= Frederick Smythe Willis =

Australian municipal official

Frederick Smyth (later used the spelling Smythe) Willis (1866 – 30 October 1910) was a British-born Australian municipal official who served as an alderman and as mayor of Willoughby, New South Wales, and in his professional capacity as a public accountant served as a founding member, and first honourable treasurer, of the Corporation of Accountants of Australia.

==Early life and education==
The son of Robert Willis, J.P., an Oxford graduate, militia Captain and farmer on the Isle of Man, Frederick's grandfather was the colonial judge John Walpole Willis, younger brother of the clergyman and theologian William Downes Willis. Following the family's arrival in New Zealand, where his father bought farms and became an agriculturist, also serving as a local government official, Frederick was educated at Christ's College, Christchurch, in Condell's house, from 1880 to 1882.

==Career==
With his elder brother, William, Frederick went to Australia, where he settled at Sydney and entered public accountancy, eventually becoming senior partner in Frederick S. Willis & Company, public accountants. Working as a liquidator for Wilson & Harriott, solicitors, Willis was also the provisional manager of the Mount Werong Mining Company, as well as several other companies.

In 1905, Willis played an integral role as one of the founding members of the Corporation of Accountants of Australia (now the Institute of Chartered Accountants Australia), and was elected honourable treasurer. He was subsequently re-elected to the position. The organisation had the aim of providing 'a special organisation for Accountants and Auditors, and to do all such things as from time to time may be necessary to elevate the status and advance the interests of the profession.'

==Personal life==
Willis married Mary, the youngest daughter of Rev. David Bruce, D.D., of Auckland and Sydney, on 5 October 1892. They had a daughter, Mary. A resident of Willoughby, Sydney, Willis served from 1896 to 1902 as an alderman, and as mayor in 1901. He was also a justice of the peace. He was a Freemason, like his father and several brothers, serving as Worshipful Master of Lodge Ionic and of Lodge Kuring-gai.
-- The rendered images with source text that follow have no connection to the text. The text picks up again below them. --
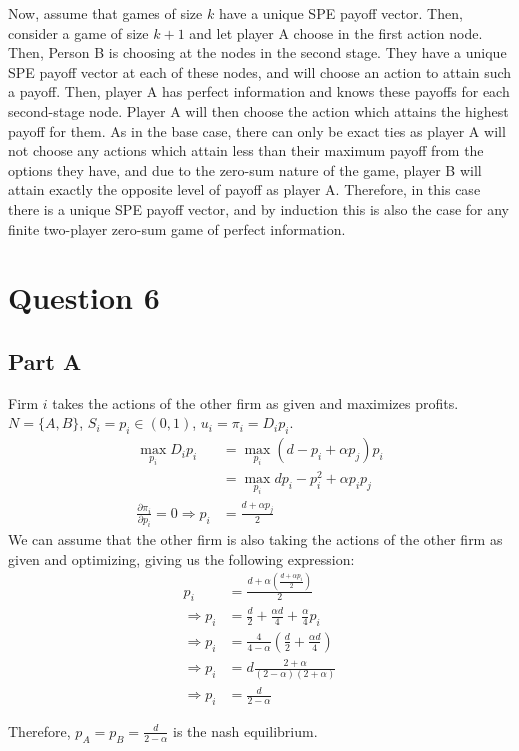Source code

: \documentclass[11pt]{article} %
\begin{document}
Now, assume that games of size $k$ have a unique SPE payoff vector. Then, consider a game of size $k+1$ and let player A choose in the first action node. Then,   Person B is choosing at the nodes in the second stage. They have a unique SPE payoff vector at each of these nodes, and will choose an action to attain such a payoff. Then, player A has perfect information and knows these payoffs for each second-stage node. Player A will then choose the action which attains the highest payoff for them. As in the base case, there can only be exact ties as player A will not choose any actions which attain less than their maximum payoff from the options they have, and due to the zero-sum nature of the game, player B will attain exactly the opposite level of payoff as player A. Therefore, in this case there is a unique SPE payoff vector, and by induction this is also the case for any finite two-player zero-sum game of perfect information.
\section{Question 6}
\subsection{Part A}
Firm $i$ takes the actions of the other firm as given and maximizes profits. $N = \{A,B\}$, $S_i = p_i \in (0,1)$, $u_i = \pi_i = D_ip_i$.
\begin{align*}
\max_{p_i} D_ip_i &= \max_{p_i} (d - p_i + \alpha p_j)p_i\\
&= \max_{p_i} dp_i - p_i^2 + \alpha p_ip_j\\
\frac{\partial \pi_i}{\partial p_i} = 0 \Rightarrow p_i &= \frac{d + \alpha p_j}{2}
\end{align*}
We can assume that the other firm is also taking the actions of the other firm as given and optimizing, giving us the following expression:
\begin{align*}
p_i &= \frac{d + \alpha \left(\frac{d + \alpha p_i}{2} \right)}{2}\\
\Rightarrow p_i &= \frac{d}{2} + \frac{\alpha d}{4} + \frac{\alpha}{4}p_i\\
\Rightarrow p_i &= \frac{4}{4-\alpha}\left(\frac{d}{2} + \frac{\alpha d}{4}\right)\\
\Rightarrow p_i &= d\frac{2+\alpha}{(2-\alpha)(2+\alpha)}\\
\Rightarrow p_i &= \frac{d}{2-\alpha}
\end{align*}

Therefore, $p_A = p_B = \frac{d}{2-\alpha}$ is the nash equilibrium.
\end{document}
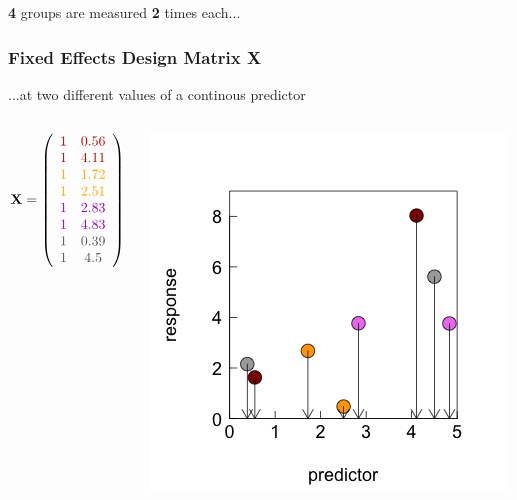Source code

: \documentclass{beamer}
\begin{document}
\begin{frame}[fragile]
\begin{columns}
\begin{column}{0.5\textwidth}
        \end{column}
    \end{columns}
    \vspace{0.3cm}
    
    \large\textbf{4} groups are measured \textbf{2} times each...
\end{frame}

\begin{frame}
\frametitle{Fixed Effects Design Matrix X}
\large ...at two different values of a continous predictor
\begin{columns}
        \begin{column}{0.5\textwidth}
            \[
\mathbf{X} = \left( 
\begin{array}{cc} 
\color{darkred}{1} & \color{darkred}{0.56} \\ 
\color{darkred}{1} & \color{darkred}{4.11} \\ 
\color{orange}{1} & \color{orange}{1.72} \\ 
\color{orange}{1} & \color{orange}{2.51} \\ 
\color{violet}{1} & \color{violet}{2.83} \\ 
\color{violet}{1} & \color{violet}{4.83} \\ 
\color{darkgray}{1} & \color{darkgray}{0.39} \\ 
\color{darkgray}{1} & \color{darkgray}{4.5} 
\end{array}\right)
\]
        \end{column}
        \begin{column}{0.5\textwidth}
            \includegraphics[width=\textwidth]{lectures/day_5_theory_of_mems/figures/unnamed-chunk-4-1.png}
        \end{column}
    \end{columns}

\end{frame}
\end{document}

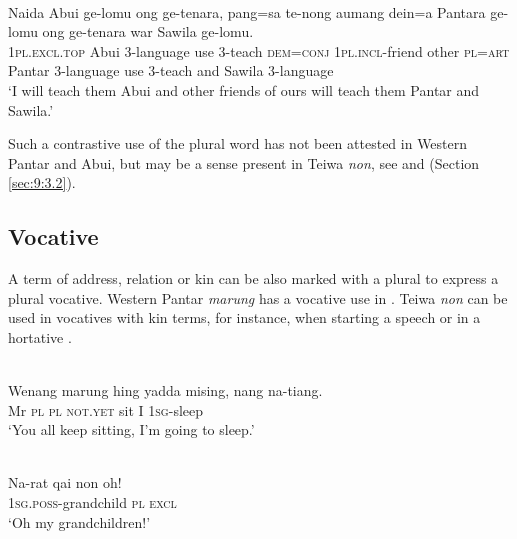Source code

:\ea%
\label{ex:9:87}
 \\
\gll  Naida Abui ge-lomu ong ge-tenara,  pang=sa te-nong aumang dein=a  Pantara ge-lomu ong ge-tenara war Sawila ge-lomu. \\
  \textsc{1pl.excl.top} Abui 3-language use 3-teach  \textsc{dem=conj} \textsc{1pl.incl}-friend other \textsc{pl=art}   Pantar 3-language use 3-teach and Sawila 3-language  \\
\glt `I will teach them Abui and other friends of ours  will teach them Pantar and Sawila.'
\z

Such a contrastive use of the plural word has not been attested in Western Pantar and Abui, but may be a sense present in Teiwa \textit{non}, see  and  (Section \ref{sec:9:3.2}).

\subsection{Vocative} %
\label{sec:9:4.5}
A term of address, relation or kin can be also marked with a plural to express a plural vocative. Western Pantar \textit{marung} has a vocative use in . Teiwa \textit{non} can be used in vocatives with kin terms, for instance, when starting a speech  or in a hortative .


\ea%
\label{ex:9:88}
 \\
\gll  Wenang  marung hing yadda mising, nang {na-ti}{{\textglotstop}}{ang.} \\
   Mr  \textsc{pl} \textsc{pl} \textsc{not.yet} sit I \textsc{1sg}-sleep  \\
\glt `You all keep sitting, I'm going to sleep.'
\z







\ea%
\label{ex:9:89}
 \\
\gll Na-{rat qai} non oh!  \\
  1\textsc{sg}.\textsc{poss}-grandchild \textsc{pl} \textsc{excl}   \\
\glt `Oh my grandchildren!'
\z







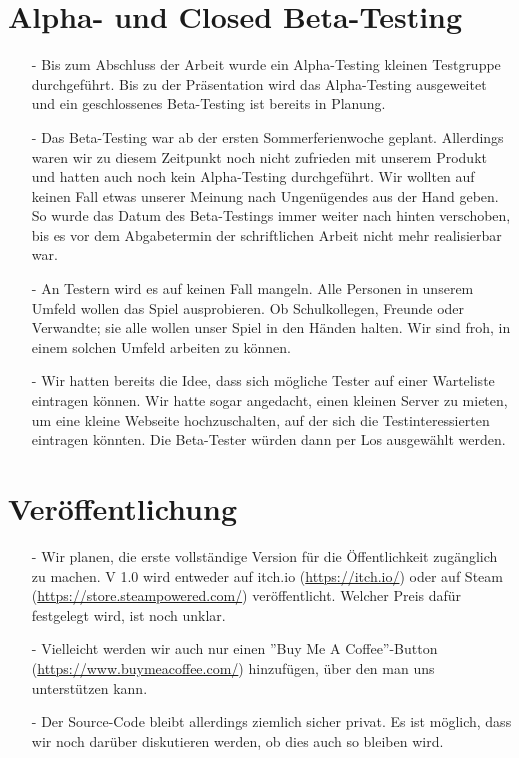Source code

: \section{Alpha- und Closed Beta-Testing}
\begin{itemize}
    \item[-] Bis zum Abschluss der Arbeit wurde ein Alpha-Testing kleinen Testgruppe durchgeführt. Bis zu der Präsentation wird
    das Alpha-Testing ausgeweitet und ein geschlossenes Beta-Testing ist bereits in Planung. 
    \item[-] Das Beta-Testing war ab der ersten Sommerferienwoche geplant. Allerdings waren wir zu diesem Zeitpunkt noch nicht zufrieden mit unserem Produkt und hatten auch noch kein Alpha-Testing durchgeführt. Wir wollten
    auf keinen Fall etwas unserer Meinung nach Ungenügendes aus der Hand geben. So wurde das Datum des Beta-Testings immer weiter nach hinten verschoben, bis es vor dem Abgabetermin der schriftlichen Arbeit nicht mehr realisierbar war.
    \item[-] An Testern wird es auf keinen Fall mangeln. Alle Personen in unserem Umfeld wollen
    das Spiel ausprobieren. Ob Schulkollegen, Freunde oder Verwandte; sie alle wollen unser Spiel in den Händen halten. Wir sind froh, in einem solchen Umfeld arbeiten zu können.
    \item[-] Wir hatten bereits die Idee, dass sich mögliche Tester auf einer Warteliste eintragen können. Wir hatte sogar angedacht, einen kleinen Server zu mieten,
    um eine kleine Webseite hochzuschalten, auf der sich die Testinteressierten eintragen könnten. Die Beta-Tester würden dann per Los ausgewählt werden.
\end{itemize}

\section{Veröffentlichung}
\begin{itemize}
    \item[-] Wir planen, die erste vollständige Version für die Öffentlichkeit zugänglich zu machen. V 1.0 wird entweder auf itch.io (\url{https://itch.io/}) oder auf Steam 
    (\url{https://store.steampowered.com/}) veröffentlicht. Welcher Preis dafür festgelegt wird, ist noch unklar.
    \item[-] Vielleicht werden wir auch nur einen ''Buy Me A Coffee''-Button (\url{https://www.buymeacoffee.com/}) hinzufügen, über den man uns unterstützen kann. 
    \item[-] Der Source-Code bleibt allerdings ziemlich sicher privat. Es ist möglich, dass wir noch darüber diskutieren werden, ob dies auch so bleiben wird.
\end{itemize}



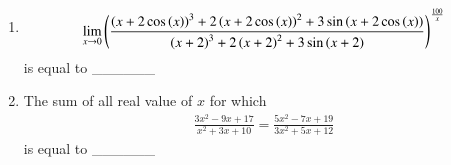 \documentclass[journal]{IEEEtran}
\begin{document}
\begin{enumerate}
\item 
\begin{align*}
    \lim\limits_{x \rightarrow 0}\left(\frac{\left(x+2\cos\left(x\right)\right)^3 + 2\left(x+2\cos\left(x\right)\right)^2 + 3\sin\left(x+2\cos\left(x\right)\right)}{\left(x+2\right)^3 + 2\left(x+2\right)^2 + 3\sin\left(x+2\right)}\right)^\frac{100}{x}
\end{align*}
is equal to \_\_\_\_\_\_ \\
\item The sum of all real value of $x$ for which
\begin{align*}
    \frac{3x^2-9x+17}{x^2+3x+10} = \frac{5x^2-7x+19}{3x^2+5x+12}
\end{align*}
is equal to \_\_\_\_\_\_ \\
			 \end{enumerate}
			 
\end{document}
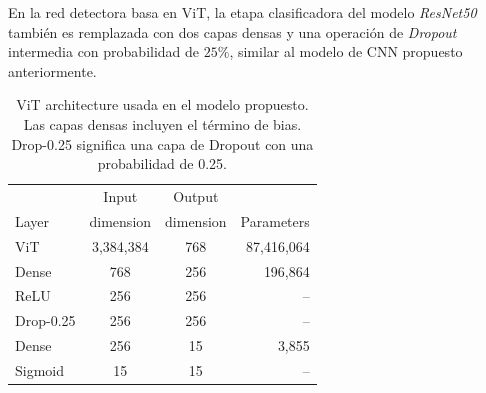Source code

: {En la red detectora basa en ViT, la etapa clasificadora del modelo \textit{ResNet50} también es
remplazada con dos capas densas y una operación de \textit{Dropout} intermedia con probabilidad
de $25\%$, similar al modelo de CNN propuesto anteriormente.

\begin{table}[!ht]
    \centering
    \begin{tabular}{| l|c | c | r |}
    \hline
                 &     Input   &  Output    &  \\
    Layer        &   dimension & dimension  & Parameters \\
    \hline\hline
    ViT     &     3,384,384 &     768 & 87,416,064 \\
    Dense        &     768        &     256      & 196,864    \\
    ReLU         &     256         &     256      & --         \\
    Drop-0.25  &     256         &     256      & --         \\
    Dense        &     256         &     15       &  3,855     \\
    Sigmoid      &     15          &     15       & --         \\
    \hline
    \end{tabular}
    \caption{ViT architecture usada en el modelo propuesto. Las capas densas incluyen el término de bias.
    Drop-0.25 significa una capa de Dropout con una probabilidad de 0.25.}
    \label{table_ViT}
\end{table}

}
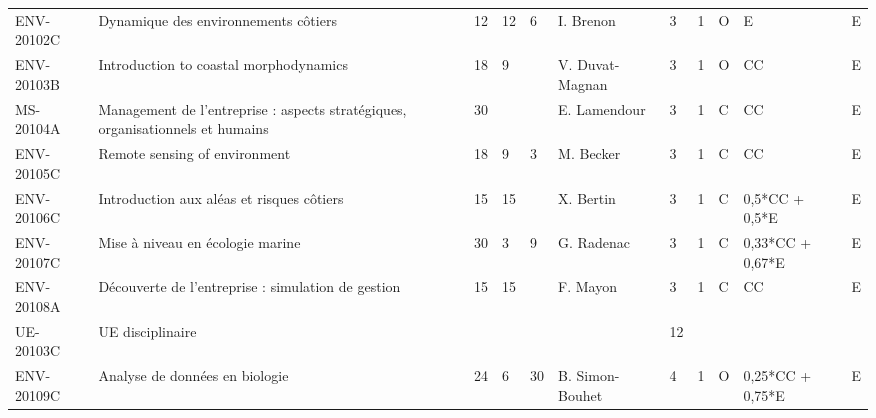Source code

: \documentclass[a4paper,11pt]{article}
\begin{document}
{{\begin{tabular}{lllllllllll}
ENV-20102C                         & Dynamique des environnements côtiers                                           & 12 & 12                         & 6  & I. Brenon                          & 3    & 1    & O           & E                & E         \\
ENV-20103B                         & \cellcolor[HTML]{FD6864}Introduction to coastal morphodynamics                 & 18 & 9                          &    & V. Duvat-Magnan                    & 3    & 1    & O           & CC               & E         \\
MS-20104A                          & Management de l'entreprise : aspects stratégiques, organisationnels et humains & 30 &                            &    & E. Lamendour                       & 3    & 1    & C           & CC               & E         \\
ENV-20105C                         & \cellcolor[HTML]{FD6864}Remote sensing of environment                          & 18 & 9                          & 3  & \cellcolor[HTML]{FD6864}M. Becker  & 3    & 1    & C           & CC               & E         \\
ENV-20106C                         & Introduction aux aléas et risques côtiers                                      & 15 & 15                         &    & X. Bertin                          & 3    & 1    & C           & 0,5*CC + 0,5*E   & E         \\
ENV-20107C                         & Mise à niveau en écologie marine                                               & 30 & 3                          & 9  & G. Radenac                         & 3    & 1    & C           & 0,33*CC + 0,67*E & E         \\
ENV-20108A                         & Découverte de l'entreprise : simulation de gestion                             & 15 & 15                         &    & F. Mayon                           & 3    & 1    & C           & CC               & E         \\
\rowcolor[HTML]{EFEFEF} 
UE-20103C                          & UE disciplinaire                                                               &    &                            &    &                                    & 12   &      &             &                  &           \\
ENV-20109C                         & Analyse de données en biologie                                                 & 24 & 6                          & 30 & B. Simon-Bouhet                    & 4    & 1    & O           & 0,25*CC + 0,75*E & E         \\

\end{tabular}}}
\end{document}
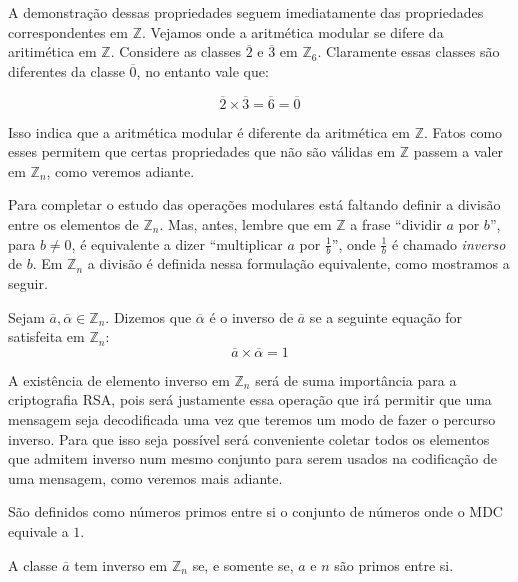 A demonstra\c{c}\~{a}o dessas propriedades seguem imediatamente das propriedades correspondentes em $\mathbb{Z}$.
Vejamos onde a aritm\'{e}tica modular se difere da aritim\'{e}tica em $\mathbb{Z}$. Considere as classes 
$\overline{2}$ e $\overline{3}$ em $\mathbb{Z}_{6}$. Claramente essas classes s\~{a}o diferentes
da classe $\overline{0}$, no entanto vale que:

$$\overline{2}\times\overline{3}=\overline{6}=\overline{0}$$
 
Isso indica que a aritm\'{e}tica modular \'{e} diferente da aritm\'{e}tica em $\mathbb{Z}$. Fatos como esses 
permitem que certas propriedades que n\~{a}o s\~{a}o v\'{a}lidas em $\mathbb{Z}$ passem a valer em $\mathbb{Z}_{n}$, como veremos 
adiante. 

Para completar o estudo das opera\c{c}\~{o}es modulares est\'{a} faltando definir a divis\~{a}o entre os elementos de $\mathbb{Z}_{n}$.
Mas, antes, lembre que em $\mathbb{Z}$ a frase ``dividir $a$ por $b$'', para $b\neq 0$, \'{e} equivalente a dizer
``multiplicar $a$ por $\frac{1}{b}$'', onde $\frac{1}{b}$ \'{e} chamado \textit{inverso} de $b$. 
Em $\mathbb{Z}_{n}$ a divis\~{a}o \'{e} definida nessa formula\c{c}\~{a}o equivalente, como mostramos a seguir. 

\begin{Df}
 Sejam $\overline{a},\overline{\alpha}\in\mathbb{Z}_{n}$. Dizemos que $\overline{\alpha}$ \'{e} o
inverso de $\overline{a}$ se a seguinte equa\c{c}\~{a}o for satisfeita em $\mathbb{Z}_{n}$:
							$$\overline{a}\times\overline{\alpha}=1$$  
\end{Df}


A exist\^{e}ncia de elemento inverso em $\mathbb{Z}_{n}$ ser\'{a} de suma import\^{a}ncia para a criptografia RSA,
pois ser\'{a} justamente essa opera\c{c}\~{a}o que ir\'{a} permitir que uma mensagem seja decodificada uma vez que teremos 
um modo de fazer o percurso inverso. Para que isso seja poss\'{i}vel ser\'{a} conveniente coletar todos os elementos que admitem 
inverso num mesmo conjunto para serem usados na codifica\c{c}\~{a}o de uma mensagem, como veremos mais adiante.
\begin{Df}
	S\~ao definidos como n\'umeros primos entre si o conjunto de n\'umeros onde o MDC equivale a $1$.
\end{Df}
\begin{Th}\label{inversao}
A classe $\overline{a}$ tem inverso em $\mathbb{Z}_n$ se, e somente se, $a$ e $n$ s\~ao primos entre si.
\end{Th}

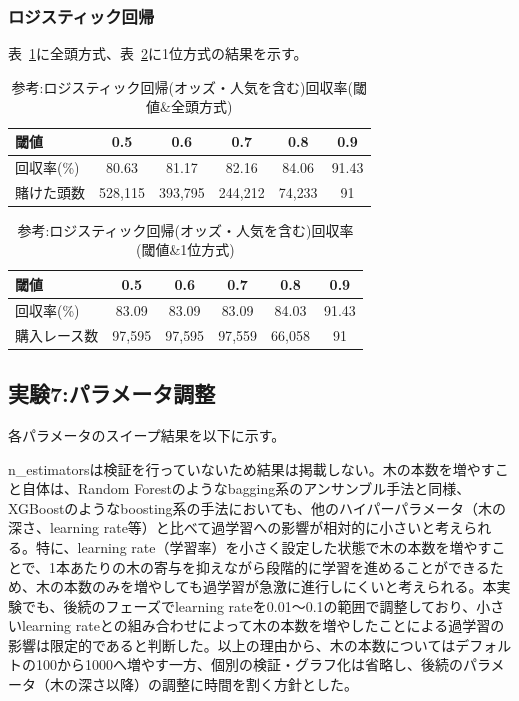 \documentclass[dvipdfmx, a4paper, 11pt, titlepage]{jsarticle}
\begin{document}
\subsubsection{ロジスティック回帰}

表~\ref{tab:exp6_logistic_odds_all}に全頭方式、表~\ref{tab:exp6_logistic_odds_top1}に1位方式の結果を示す。

\begin{table}[H]
  \centering
  \caption{参考:ロジスティック回帰(オッズ・人気を含む)回収率(閾値\&全頭方式)}
  \label{tab:exp6_logistic_odds_all}
  \begin{tabular}{lccccc}
    \toprule
    閾値 & 0.5 & 0.6 & 0.7 & 0.8 & 0.9 \\
    \midrule
    回収率(\%)   & 80.63 & 81.17 & 82.16 & 84.06 & 91.43 \\
    賭けた頭数   & 528{,}115 & 393{,}795 & 244{,}212 & 74{,}233 & 91 \\
    \bottomrule
  \end{tabular}
\end{table}

\begin{table}[H]
  \centering
  \caption{参考:ロジスティック回帰(オッズ・人気を含む)回収率(閾値\&1位方式)}
  \label{tab:exp6_logistic_odds_top1}
  \begin{tabular}{lccccc}
    \toprule
    閾値 & 0.5 & 0.6 & 0.7 & 0.8 & 0.9 \\
    \midrule
    回収率(\%)     & 83.09 & 83.09 & 83.09 & 84.03 & 91.43 \\
    購入レース数   & 97{,}595 & 97{,}595 & 97{,}559 & 66{,}058 & 91 \\
    \bottomrule
  \end{tabular}
\end{table}

\subsection{実験7:パラメータ調整}
各パラメータのスイープ結果を以下に示す。

n\_estimatorsは検証を行っていないため結果は掲載しない。木の本数を増やすこと自体は、Random Forestのようなbagging系のアンサンブル手法と同様、XGBoostのようなboosting系の手法においても、他のハイパーパラメータ（木の深さ、learning rate等）と比べて過学習への影響が相対的に小さいと考えられる。特に、learning rate（学習率）を小さく設定した状態で木の本数を増やすことで、1本あたりの木の寄与を抑えながら段階的に学習を進めることができるため、木の本数のみを増やしても過学習が急激に進行しにくいと考えられる。本実験でも、後続のフェーズでlearning rateを0.01〜0.1の範囲で調整しており、小さいlearning rateとの組み合わせによって木の本数を増やしたことによる過学習の影響は限定的であると判断した。以上の理由から、木の本数についてはデフォルトの100から1000へ増やす一方、個別の検証・グラフ化は省略し、後続のパラメータ（木の深さ以降）の調整に時間を割く方針とした。
\end{document}
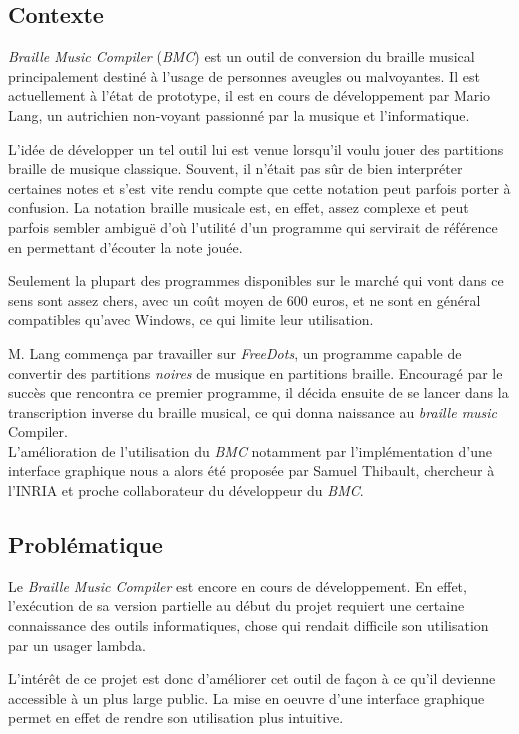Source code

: \subsection*{Contexte}
\textit{Braille Music Compiler} (\textit{BMC}) est un outil de conversion du braille
musical principalement destiné à l'usage de personnes aveugles ou
malvoyantes. Il est actuellement à l'état de prototype, il est en
cours de développement par Mario Lang, un autrichien non-voyant
passionné par la musique et l'informatique.

L'idée de développer un tel outil lui est venue lorsqu'il voulu jouer
des partitions braille de musique classique. Souvent, il n'était pas
sûr de bien interpréter certaines notes et s'est vite rendu compte que
cette notation peut parfois porter à confusion. La notation braille
musicale est, en effet, assez complexe et peut parfois sembler ambiguë
d'où l'utilité d'un programme qui servirait de référence en permettant
d'écouter la note jouée.
  
Seulement la plupart des programmes disponibles sur le marché qui vont
dans ce sens sont assez chers, avec un coût moyen de 600 euros, et ne
sont en général compatibles qu'avec Windows, ce qui limite leur
utilisation.
 
M. Lang commença par travailler sur \textit{FreeDots}, un programme
capable de convertir des partitions \textit{noires} de musique en
partitions braille. Encouragé par le succès que rencontra ce premier
programme, il décida ensuite de se lancer dans la transcription
inverse du braille musical, ce qui donna naissance au \textit{braille music}
Compiler. \\
  
L'amélioration de l'utilisation du \textit{BMC} notamment par l'implémentation
d'une interface graphique nous a alors été proposée par Samuel
Thibault, chercheur à l'INRIA et proche collaborateur du développeur
du \textit{BMC}.
  
  
 
\subsection*{Problématique}
Le \textit{Braille Music Compiler} est encore en cours de développement. En
effet, l'exécution de sa version partielle au début du projet requiert
une certaine connaissance des outils informatiques, chose qui rendait
difficile son utilisation par un usager lambda.

L'intérêt de ce projet est donc d'améliorer cet outil de façon à ce
qu'il devienne accessible à un plus large public. La mise en oeuvre
d'une interface graphique permet en effet de rendre son utilisation
plus intuitive.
In 1910, whilst visiting family in New Zealand, Willis died following a tram accident on 10 October in Grey Lynn, in which he was initially thought to have suffered only minor injuries.

Probate was granted in April 1911, and his estate with a net value of just over £19,000 (equivalent to over £2 million in 2022) was bequeathed to his widow and daughter. His wife's sister, Jessie Sinclair Bruce, married the politician, social reformer and medical practitioner Richard Arthur. His nephew was the engineer and archaeologist Leslie R. H. Willis; a niece, Jean, was an alpine plant cultivator and genealogist, and wife of the botanist Charles Ethelbert Foweraker.